Saturday, July 20, 2013

Learning how to hire #2: Advice about hiring new lab members

I just went through the month-long process of hiring a first research assistant for my new lab. If navigating the posting of a position through HR was tough, what followed was even tougher. Partially thanks to Craigslist (see here), we ended up with almost 200 applications in 4 days, got them down to 10 viable candidates for phone interviews and 6 candidates for in person visits. This decision also involved dozens of phone calls to references and a lot of thinking about defining the responsibilities of the position and the required experience and how much training should be involved. Overall, it was very informative and we are really happy with our selection.
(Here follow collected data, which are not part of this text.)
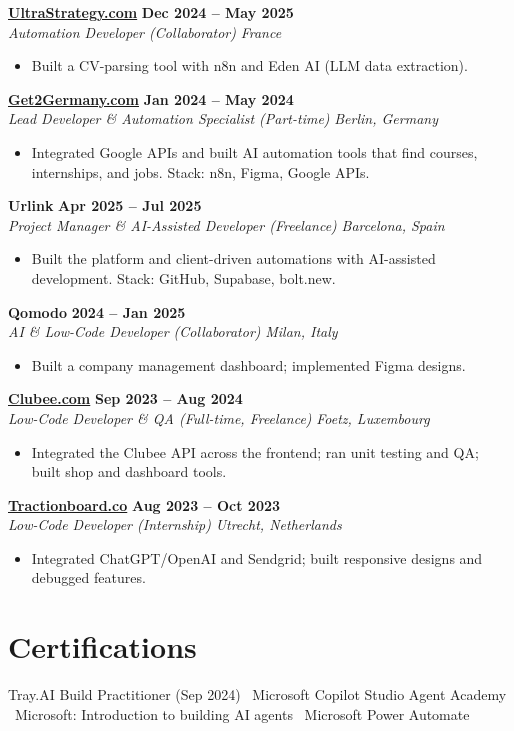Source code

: \documentclass[a4paper,10pt]{article}
\newcommand{\role}[4]{%
 \textbf{#1} \hfill \textbf{#2}\\[1pt]%
 \textit{#3} \hfill \textit{#4}\\[2pt]%
}
\begin{document}
\role{\href{https://ultrastrategy.com}{UltraStrategy.com}}{Dec 2024 -- May 2025}{Automation Developer (Collaborator)}{France}
\begin{itemize}
 \item Built a CV-parsing tool with n8n and Eden AI (LLM data extraction).
\end{itemize}

\role{\href{https://get2germany.com}{Get2Germany.com}}{Jan 2024 -- May 2024}{Lead Developer \& Automation Specialist (Part-time)}{Berlin, Germany}
\begin{itemize}
 \item Integrated Google APIs and built AI automation tools that find courses, internships, and jobs. Stack: n8n, Figma, Google APIs.
\end{itemize}

\role{Urlink}{Apr 2025 -- Jul 2025}{Project Manager \& AI-Assisted Developer (Freelance)}{Barcelona, Spain}
\begin{itemize}
 \item Built the platform and client-driven automations with AI-assisted development. Stack: GitHub, Supabase, bolt.new.
\end{itemize}

\role{Qomodo}{2024 -- Jan 2025}{AI \& Low-Code Developer (Collaborator)}{Milan, Italy}
\begin{itemize}
 \item Built a company management dashboard; implemented Figma designs.
\end{itemize}

\role{\href{https://clubee.com}{Clubee.com}}{Sep 2023 -- Aug 2024}{Low-Code Developer \& QA (Full-time, Freelance)}{Foetz, Luxembourg}
\begin{itemize}
 \item Integrated the Clubee API across the frontend; ran unit testing and QA; built shop and dashboard tools.
\end{itemize}

\role{\href{https://tractionboard.co}{Tractionboard.co}}{Aug 2023 -- Oct 2023}{Low-Code Developer (Internship)}{Utrecht, Netherlands}
\begin{itemize}
 \item Integrated ChatGPT/OpenAI and Sendgrid; built responsive designs and debugged features.
\end{itemize}

\section{Certifications}
Tray.AI Build Practitioner (Sep 2024) \textbullet\ Microsoft Copilot Studio Agent Academy \textbullet\ Microsoft: Introduction to building AI agents \textbullet\ Microsoft Power Automate
\end{document}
I tried to follow some of the advice I had received in the past from senior investigators (here and here) about taking my time and being mindful of my "gut feeling", but a recent series on LinkedIn from Joel Peterson, the chairman of Jet Blue, has a lot of great insight on the 10 biggest hiring mistakes.

Mistake #1: Hiring yourself. Diversity is good to bring balance to the workplace. You just want to make sure that all personalities gel together. You also cannot expect that everyone will be just like you and have to accept individual differences.

Mistake #2: Hiring too fast. Take your time hiring and finding the right person for the job. This has been repeated to me many many times by countless people. Do not rush to fill your empty lab or you will risk hemorrhaging cash and not being able to start on your best foot.

Mistake #3: Hiring the resume, not the person. Someone may look great on paper, but may not fit the culture or the energy of your lab. The first few people are incredibly important in defining the way you want your workplace to feel: vibrant and exciting? fun and relaxed? focused and ambitious? Peterson puts in terms of "brain and heart", you want someone smart and motivated, but also someone passionate about the job at hand. One more post I wrote about establishing your lab culture here.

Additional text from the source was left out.